* Data to examine
====
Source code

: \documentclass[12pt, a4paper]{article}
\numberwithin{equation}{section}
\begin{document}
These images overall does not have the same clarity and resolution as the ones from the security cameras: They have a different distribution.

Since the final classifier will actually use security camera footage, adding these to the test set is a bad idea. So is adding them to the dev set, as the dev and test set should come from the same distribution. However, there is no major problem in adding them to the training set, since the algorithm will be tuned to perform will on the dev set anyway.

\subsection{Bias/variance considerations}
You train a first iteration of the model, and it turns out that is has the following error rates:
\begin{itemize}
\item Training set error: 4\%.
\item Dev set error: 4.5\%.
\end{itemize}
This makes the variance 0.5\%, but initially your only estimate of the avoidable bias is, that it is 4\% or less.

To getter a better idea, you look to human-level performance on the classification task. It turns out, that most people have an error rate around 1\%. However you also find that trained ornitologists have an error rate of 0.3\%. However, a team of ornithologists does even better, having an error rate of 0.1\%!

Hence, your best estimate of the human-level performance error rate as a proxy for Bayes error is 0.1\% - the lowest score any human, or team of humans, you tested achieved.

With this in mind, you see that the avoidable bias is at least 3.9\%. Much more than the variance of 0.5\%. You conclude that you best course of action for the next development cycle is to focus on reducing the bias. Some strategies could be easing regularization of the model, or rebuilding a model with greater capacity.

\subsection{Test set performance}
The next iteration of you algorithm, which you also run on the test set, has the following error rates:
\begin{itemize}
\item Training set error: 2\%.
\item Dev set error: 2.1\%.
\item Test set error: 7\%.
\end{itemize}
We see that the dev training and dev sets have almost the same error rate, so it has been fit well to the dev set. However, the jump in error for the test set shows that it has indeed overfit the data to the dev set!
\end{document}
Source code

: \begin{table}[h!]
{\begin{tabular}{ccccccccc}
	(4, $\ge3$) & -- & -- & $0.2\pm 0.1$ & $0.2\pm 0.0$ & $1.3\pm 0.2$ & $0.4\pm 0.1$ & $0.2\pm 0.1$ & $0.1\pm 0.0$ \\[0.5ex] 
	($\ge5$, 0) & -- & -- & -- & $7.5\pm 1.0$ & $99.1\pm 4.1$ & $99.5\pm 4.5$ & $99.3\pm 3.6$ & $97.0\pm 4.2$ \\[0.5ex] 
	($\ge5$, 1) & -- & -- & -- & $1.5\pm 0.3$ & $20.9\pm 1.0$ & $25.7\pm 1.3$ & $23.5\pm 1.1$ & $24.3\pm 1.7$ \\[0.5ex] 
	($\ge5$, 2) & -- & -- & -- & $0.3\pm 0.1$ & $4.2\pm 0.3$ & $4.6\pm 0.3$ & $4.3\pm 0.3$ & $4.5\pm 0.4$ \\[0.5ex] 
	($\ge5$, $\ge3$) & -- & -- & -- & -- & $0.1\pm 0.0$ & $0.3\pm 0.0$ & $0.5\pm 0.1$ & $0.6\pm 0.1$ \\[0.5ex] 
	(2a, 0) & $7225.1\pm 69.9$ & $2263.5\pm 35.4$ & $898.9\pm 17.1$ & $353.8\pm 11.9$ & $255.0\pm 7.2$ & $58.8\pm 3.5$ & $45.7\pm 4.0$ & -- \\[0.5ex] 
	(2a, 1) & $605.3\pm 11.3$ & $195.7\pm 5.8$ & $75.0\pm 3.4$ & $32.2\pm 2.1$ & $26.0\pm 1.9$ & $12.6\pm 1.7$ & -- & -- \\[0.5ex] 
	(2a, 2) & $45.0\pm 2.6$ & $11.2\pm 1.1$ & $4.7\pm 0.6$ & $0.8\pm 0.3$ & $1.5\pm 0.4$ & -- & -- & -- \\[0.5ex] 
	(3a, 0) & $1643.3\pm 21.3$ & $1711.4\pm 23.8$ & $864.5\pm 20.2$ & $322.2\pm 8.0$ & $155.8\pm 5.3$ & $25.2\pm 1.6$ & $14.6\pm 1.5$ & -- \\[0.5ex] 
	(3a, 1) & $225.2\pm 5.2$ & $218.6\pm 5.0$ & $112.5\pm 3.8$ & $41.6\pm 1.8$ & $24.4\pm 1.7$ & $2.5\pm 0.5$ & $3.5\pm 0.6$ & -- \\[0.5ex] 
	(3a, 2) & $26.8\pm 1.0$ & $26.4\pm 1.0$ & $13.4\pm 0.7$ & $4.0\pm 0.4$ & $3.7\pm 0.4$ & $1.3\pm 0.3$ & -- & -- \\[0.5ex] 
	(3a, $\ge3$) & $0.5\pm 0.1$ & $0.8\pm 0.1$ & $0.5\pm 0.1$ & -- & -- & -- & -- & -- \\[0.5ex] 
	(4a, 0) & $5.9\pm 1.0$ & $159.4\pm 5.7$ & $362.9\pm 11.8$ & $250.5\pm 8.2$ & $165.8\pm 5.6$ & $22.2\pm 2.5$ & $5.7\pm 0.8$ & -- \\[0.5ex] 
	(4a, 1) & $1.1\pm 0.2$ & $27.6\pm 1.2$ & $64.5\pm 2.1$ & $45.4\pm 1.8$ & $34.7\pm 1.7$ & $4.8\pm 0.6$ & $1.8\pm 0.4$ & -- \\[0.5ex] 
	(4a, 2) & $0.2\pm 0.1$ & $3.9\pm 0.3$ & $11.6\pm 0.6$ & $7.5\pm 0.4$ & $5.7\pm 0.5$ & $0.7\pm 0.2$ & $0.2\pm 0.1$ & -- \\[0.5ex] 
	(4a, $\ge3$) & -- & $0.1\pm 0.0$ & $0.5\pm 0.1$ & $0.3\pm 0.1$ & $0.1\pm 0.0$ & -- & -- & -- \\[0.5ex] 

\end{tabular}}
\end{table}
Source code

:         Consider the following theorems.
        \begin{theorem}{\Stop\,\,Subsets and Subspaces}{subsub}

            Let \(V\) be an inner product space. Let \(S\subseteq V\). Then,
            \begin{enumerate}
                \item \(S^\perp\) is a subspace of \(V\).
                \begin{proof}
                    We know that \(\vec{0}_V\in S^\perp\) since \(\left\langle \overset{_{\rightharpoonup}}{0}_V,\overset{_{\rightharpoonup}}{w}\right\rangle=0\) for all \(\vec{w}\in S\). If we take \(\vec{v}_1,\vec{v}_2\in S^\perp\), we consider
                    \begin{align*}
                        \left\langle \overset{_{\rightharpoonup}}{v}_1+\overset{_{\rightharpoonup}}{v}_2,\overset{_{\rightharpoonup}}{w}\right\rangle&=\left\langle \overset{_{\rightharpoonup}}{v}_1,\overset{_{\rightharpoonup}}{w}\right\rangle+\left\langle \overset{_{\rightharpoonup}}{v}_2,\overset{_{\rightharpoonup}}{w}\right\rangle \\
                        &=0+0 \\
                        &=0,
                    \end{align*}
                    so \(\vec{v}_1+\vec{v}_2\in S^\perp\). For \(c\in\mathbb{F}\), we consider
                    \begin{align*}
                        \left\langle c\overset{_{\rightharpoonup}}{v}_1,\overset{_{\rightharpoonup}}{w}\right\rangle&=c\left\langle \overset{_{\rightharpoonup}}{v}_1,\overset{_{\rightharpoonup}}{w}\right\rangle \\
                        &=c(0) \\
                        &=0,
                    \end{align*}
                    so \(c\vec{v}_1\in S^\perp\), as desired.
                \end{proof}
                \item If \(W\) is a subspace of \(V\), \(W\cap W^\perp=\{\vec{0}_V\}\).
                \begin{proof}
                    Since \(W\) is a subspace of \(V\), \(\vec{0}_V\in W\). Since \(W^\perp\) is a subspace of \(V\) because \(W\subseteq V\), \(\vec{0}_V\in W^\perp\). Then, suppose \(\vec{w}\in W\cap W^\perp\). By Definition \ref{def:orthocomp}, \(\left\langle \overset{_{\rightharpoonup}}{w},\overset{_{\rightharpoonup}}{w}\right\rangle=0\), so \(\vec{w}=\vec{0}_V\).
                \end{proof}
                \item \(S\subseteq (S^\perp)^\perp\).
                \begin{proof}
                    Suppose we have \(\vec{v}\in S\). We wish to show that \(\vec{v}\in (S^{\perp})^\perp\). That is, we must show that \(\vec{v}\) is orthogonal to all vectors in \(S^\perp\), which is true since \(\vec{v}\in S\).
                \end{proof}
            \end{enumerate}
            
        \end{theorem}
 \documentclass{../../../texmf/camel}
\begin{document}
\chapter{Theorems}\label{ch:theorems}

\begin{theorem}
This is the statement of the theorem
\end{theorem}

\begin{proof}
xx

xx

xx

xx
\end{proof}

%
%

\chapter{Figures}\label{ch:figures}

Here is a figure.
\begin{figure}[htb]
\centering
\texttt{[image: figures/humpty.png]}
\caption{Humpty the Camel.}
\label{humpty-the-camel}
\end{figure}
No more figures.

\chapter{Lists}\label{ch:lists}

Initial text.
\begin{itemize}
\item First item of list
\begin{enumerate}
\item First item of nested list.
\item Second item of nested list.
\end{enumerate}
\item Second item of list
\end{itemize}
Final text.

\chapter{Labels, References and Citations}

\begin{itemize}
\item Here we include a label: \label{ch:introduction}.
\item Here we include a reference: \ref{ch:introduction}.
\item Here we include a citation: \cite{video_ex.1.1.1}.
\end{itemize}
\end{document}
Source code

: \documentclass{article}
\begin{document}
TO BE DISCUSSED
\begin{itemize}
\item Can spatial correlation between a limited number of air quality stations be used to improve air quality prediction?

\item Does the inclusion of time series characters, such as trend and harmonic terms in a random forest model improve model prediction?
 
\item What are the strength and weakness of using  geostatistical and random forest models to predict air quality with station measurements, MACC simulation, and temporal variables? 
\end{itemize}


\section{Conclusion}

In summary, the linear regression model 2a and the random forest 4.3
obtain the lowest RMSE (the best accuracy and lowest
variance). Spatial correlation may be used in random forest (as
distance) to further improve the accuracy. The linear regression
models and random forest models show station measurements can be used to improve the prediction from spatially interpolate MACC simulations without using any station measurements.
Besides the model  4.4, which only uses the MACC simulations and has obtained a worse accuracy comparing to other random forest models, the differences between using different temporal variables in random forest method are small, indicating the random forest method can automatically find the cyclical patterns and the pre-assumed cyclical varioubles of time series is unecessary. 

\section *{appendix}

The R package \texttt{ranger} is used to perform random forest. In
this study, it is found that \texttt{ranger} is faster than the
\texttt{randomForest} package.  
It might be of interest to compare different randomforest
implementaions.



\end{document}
====
* What the task asks
Look above and return each line of the records exactly, from the very first through the line with "These images overall", both included.

* Exercise result
Source code

: \documentclass[12pt, a4paper]{article}
\numberwithin{equation}{section}
\begin{document}
These images overall does not have the same clarity and resolution as the ones from the security cameras: They have a different distribution.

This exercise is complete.